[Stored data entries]
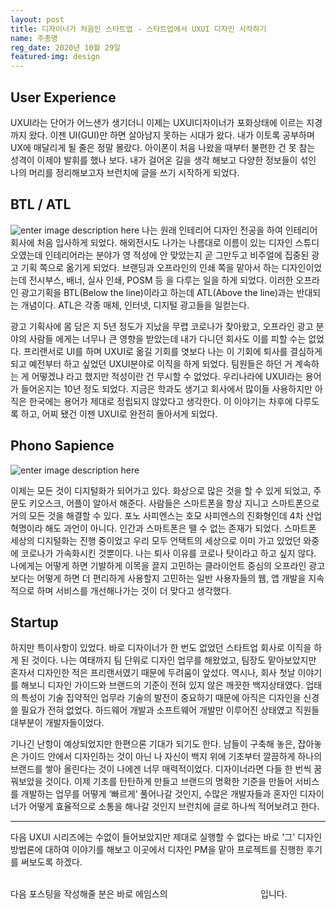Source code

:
 ```yaml
---
layout: post
title: 디자이너가 처음인 스타트업 - 스타트업에서 UXUI 디자인 시작하기
name: 주총명
reg_date: 2020년 10월 29일
featured-img: design
---
```


## User Experience
UXUI라는 단어가 어느샌가 생기더니 이제는 UXUI디자이너가 포화상태에 이르는 지경까지 왔다. 이젠 UI(GUI)만 하면 살아남지 못하는 시대가 왔다. 내가 이토록 공부하며 UX에 매달리게 될 줄은 정말 몰랐다. 아이폰이 처음 나왔을 때부터 불편한 건 못 참는 성격이 이제야 발휘를 했나 보다. 내가 걸어온 길을 생각 해보고 다양한 정보들이 섞인 나의 머리를 정리해보고자 브런치에 글을 쓰기 시작하게 되었다.


## BTL / ATL
![enter image description here](https://www.advelgroup.com/assets/uploads/cms/main/ATL--BTL.jpg)
나는 원래 인테리어 디자인 전공을 하여 인테리어 회사에 처음 입사하게 되었다. 해외전시도 나가는 나름대로 이름이 있는 디자인 스튜디오였는데 인테리어라는 분야가 영 적성에 안 맞았는지 곧 그만두고 비주얼에 집중된 광고 기획 쪽으로 옮기게 되었다. 브랜딩과 오프라인의 인쇄 쪽을 맡아서 하는 디자인이었는데 전시부스, 배너, 실사 인쇄, POSM 등 을 다루는 일을 하게 되었다. 이러한 오프라인 광고기획을 BTL(Below the line)이라고 하는데 ATL(Above the line)과는 반대되는 개념이다. ATL은 각종 매체, 인터넷, 디지털 광고들을 일컫는다.

광고 기획사에 몸 담은 지 5년 정도가 지났을 무렵 코로나가 찾아왔고, 오프라인 광고 분야의 사람들 에게는 너무나 큰 영향을 받았는데 내가 다니던 회사도 이를 피할 수는 없었다. 프리랜서로 UI를 하며 UXUI로 옮길 기회를 엿보다 나는 이 기회에 퇴사를 결심하게 되고 예전부터 하고 싶었던 UXUI분야로 이직을 하게 되었다. 팀원들은 하던 거 계속하는 게 어떻겠냐 라고 했지만 적성이란 건 무시할 수 없었다. 우리나라에 UXUI라는 용어가 들어온지는 10년 정도 되었다. 지금은 학과도 생기고 회사에서 많이들 사용하지만 아직은 한국에는 용어가 제대로 정립되지 않았다고 생각한다. 이 이야기는 차후에 다루도록 하고, 어찌 됐건 이젠 UXUI로 완전히 돌아서게 되었다.


## Phono Sapience
![enter image description here](http://journal.kiso.or.kr/wp-content/uploads/2015/06/%ED%8F%AC%EB%85%B8%EC%82%AC%ED%94%BC%EC%97%94%EC%8A%A4_%EC%9D%B4%EB%AF%B8%EC%A7%80.jpg)

이제는 모든 것이 디지털화가 되어가고 있다. 화상으로 많은 것을 할 수 있게 되었고, 주문도 키오스크, 어플이 알아서 해준다. 사람들은 스마트폰을 항상 지니고 스마트폰으로 거의 모든 것을 해결할 수 있다. 포노 사피엔스는 호모 사피엔스의 진화형인데 4차 산업혁명이라 해도 과언이 아니다. 인간과 스마트폰은 뗄 수 없는 존재가 되었다. 스마트폰 세상의 디지털화는 진행 중이었고 우리 모두 언택트의 세상으로 이미 가고 있었던 와중에 코로나가 가속화시킨 것뿐이다. 나는 퇴사 이유를 코로나 탓이라고 하고 싶지 않다. 나에게는 어떻게 하면 기발하게 이목을 끌지 고민하는 클라이언트 중심의 오프라인 광고보다는 어떻게 하면 더 편리하게 사용할지 고민하는 일반 사용자들의 웹, 앱 개발을 지속적으로 하며 서비스를 개선해나가는 것이 더 맞다고 생각했다.


## Startup
하지만 특이사항이 있었다. 바로 디자이너가 한 번도 없었던 스타트업 회사로 이직을 하게 된 것이다. 나는 여태까지 팀 단위로 디자인 업무를 해왔었고, 팀장도 맡아보았지만 혼자서 디자인한 적은 프리랜서였기 때문에 두려움이 앞섰다. 역시나, 회사 첫날 이야기를 해보니 디자인 가이드와 브랜드의 기준이 전혀 있지 않은 깨끗한 백지상태였다. 업태의 특성이 기술 집약적인 업무라 기술의 발전이 중요하기 때문에 아직은 디자인을 신경 쓸 필요가 전혀 없었다. 하드웨어 개발과 소프트웨어 개발만 이루어진 상태였고 직원들 대부분이 개발자들이었다.

기나긴 난항이 예상되었지만 한편으론 기대가 되기도 한다. 남들이 구축해 놓은, 잡아놓은 가이드 안에서 디자인하는 것이 아닌 나 자신이 백지 위에 기초부터 깔끔하게 하나의 브랜드를 쌓아 올린다는 것이 나에겐 너무 매력적이었다. 디자이너라면 다들 한 번씩 꿈꿔보았을 것이다. 이제 기초를 탄탄하게 만들고 브랜드의 명확한 기준을 만들어 서비스를 개발하는 업무를 어떻게 ‘빠르게’ 풀어나갈 것인지, 수많은 개발자들과 혼자인 디자이너가 어떻게 효율적으로 소통을 해나갈 것인지 브런치에 글로 하나씩 적어보려고 한다.

---

다음 UXUI 시리즈에는 수없이 들어보았지만 제대로 실행할 수 없다는 바로 '그' 디자인 방법론에 대하여 이야기를 해보고 이곳에서 디자인 PM을 맡아 프로젝트를 진행한 후기를 써보도록 하겠다.
  
<br>    
다음 포스팅을 작성해줄 분은 바로 에임스의 <font color='#FFFFFF'> 저의 짝궁 윤시현 연구원 </font>입니다.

_EXERCISE DESCRIPTION:_ Output the full set of records above without changing a word, and drop the images.

_TASK RESPONSE:_
Source code

:
 ```yaml
---
layout: post
title: 디자이너가 처음인 스타트업 - 스타트업에서 UXUI 디자인 시작하기
name: 주총명
reg_date: 2020년 10월 29일
featured-img: design
---
```


## User Experience
UXUI라는 단어가 어느샌가 생기더니 이제는 UXUI디자이너가 포화상태에 이르는 지경까지 왔다. 이젠 UI(GUI)만 하면 살아남지 못하는 시대가 왔다. 내가 이토록 공부하며 UX에 매달리게 될 줄은 정말 몰랐다. 아이폰이 처음 나왔을 때부터 불편한 건 못 참는 성격이 이제야 발휘를 했나 보다. 내가 걸어온 길을 생각 해보고 다양한 정보들이 섞인 나의 머리를 정리해보고자 브런치에 글을 쓰기 시작하게 되었다.


## BTL / ATL
![enter image description here](https://www.advelgroup.com/assets/uploads/cms/main/ATL--BTL.jpg)
나는 원래 인테리어 디자인 전공을 하여 인테리어 회사에 처음 입사하게 되었다. 해외전시도 나가는 나름대로 이름이 있는 디자인 스튜디오였는데 인테리어라는 분야가 영 적성에 안 맞았는지 곧 그만두고 비주얼에 집중된 광고 기획 쪽으로 옮기게 되었다. 브랜딩과 오프라인의 인쇄 쪽을 맡아서 하는 디자인이었는데 전시부스, 배너, 실사 인쇄, POSM 등 을 다루는 일을 하게 되었다. 이러한 오프라인 광고기획을 BTL(Below the line)이라고 하는데 ATL(Above the line)과는 반대되는 개념이다. ATL은 각종 매체, 인터넷, 디지털 광고들을 일컫는다.

광고 기획사에 몸 담은 지 5년 정도가 지났을 무렵 코로나가 찾아왔고, 오프라인 광고 분야의 사람들 에게는 너무나 큰 영향을 받았는데 내가 다니던 회사도 이를 피할 수는 없었다. 프리랜서로 UI를 하며 UXUI로 옮길 기회를 엿보다 나는 이 기회에 퇴사를 결심하게 되고 예전부터 하고 싶었던 UXUI분야로 이직을 하게 되었다. 팀원들은 하던 거 계속하는 게 어떻겠냐 라고 했지만 적성이란 건 무시할 수 없었다. 우리나라에 UXUI라는 용어가 들어온지는 10년 정도 되었다. 지금은 학과도 생기고 회사에서 많이들 사용하지만 아직은 한국에는 용어가 제대로 정립되지 않았다고 생각한다. 이 이야기는 차후에 다루도록 하고, 어찌 됐건 이젠 UXUI로 완전히 돌아서게 되었다.


## Phono Sapience
![enter image description here](http://journal.kiso.or.kr/wp-content/uploads/2015/06/%ED%8F%AC%EB%85%B8%EC%82%AC%ED%94%BC%EC%97%94%EC%8A%A4_%EC%9D%B4%EB%AF%B8%EC%A7%80.jpg)

이제는 모든 것이 디지털화가 되어가고 있다. 화상으로 많은 것을 할 수 있게 되었고, 주문도 키오스크, 어플이 알아서 해준다. 사람들은 스마트폰을 항상 지니고 스마트폰으로 거의 모든 것을 해결할 수 있다. 포노 사피엔스는 호모 사피엔스의 진화형인데 4차 산업혁명이라 해도 과언이 아니다. 인간과 스마트폰은 뗄 수 없는 존재가 되었다. 스마트폰 세상의 디지털화는 진행 중이었고 우리 모두 언택트의 세상으로 이미 가고 있었던 와중에 코로나가 가속화시킨 것뿐이다. 나는 퇴사 이유를 코로나 탓이라고 하고 싶지 않다. 나에게는 어떻게 하면 기발하게 이목을 끌지 고민하는 클라이언트 중심의 오프라인 광고보다는 어떻게 하면 더 편리하게 사용할지 고민하는 일반 사용자들의 웹, 앱 개발을 지속적으로 하며 서비스를 개선해나가는 것이 더 맞다고 생각했다.


## Startup
하지만 특이사항이 있었다. 바로 디자이너가 한 번도 없었던 스타트업 회사로 이직을 하게 된 것이다. 나는 여태까지 팀 단위로 디자인 업무를 해왔었고, 팀장도 맡아보았지만 혼자서 디자인한 적은 프리랜서였기 때문에 두려움이 앞섰다. 역시나, 회사 첫날 이야기를 해보니 디자인 가이드와 브랜드의 기준이 전혀 있지 않은 깨끗한 백지상태였다. 업태의 특성이 기술 집약적인 업무라 기술의 발전이 중요하기 때문에 아직은 디자인을 신경 쓸 필요가 전혀 없었다. 하드웨어 개발과 소프트웨어 개발만 이루어진 상태였고 직원들 대부분이 개발자들이었다.

기나긴 난항이 예상되었지만 한편으론 기대가 되기도 한다. 남들이 구축해 놓은, 잡아놓은 가이드 안에서 디자인하는 것이 아닌 나 자신이 백지 위에 기초부터 깔끔하게 하나의 브랜드를 쌓아 올린다는 것이 나에겐 너무 매력적이었다. 디자이너라면 다들 한 번씩 꿈꿔보았을 것이다. 이제 기초를 탄탄하게 만들고 브랜드의 명확한 기준을 만들어 서비스를 개발하는 업무를 어떻게 ‘빠르게’ 풀어나갈 것인지, 수많은 개발자들과 혼자인 디자이너가 어떻게 효율적으로 소통을 해나갈 것인지 브런치에 글로 하나씩 적어보려고 한다.

---

다음 UXUI 시리즈에는 수없이 들어보았지만 제대로 실행할 수 없다는 바로 '그' 디자인 방법론에 대하여 이야기를 해보고 이곳에서 디자인 PM을 맡아 프로젝트를 진행한 후기를 써보도록 하겠다.
  
<br>    
다음 포스팅을 작성해줄 분은 바로 에임스의 <font color='#FFFFFF'> 저의 짝궁 윤시현 연구원 </font>입니다.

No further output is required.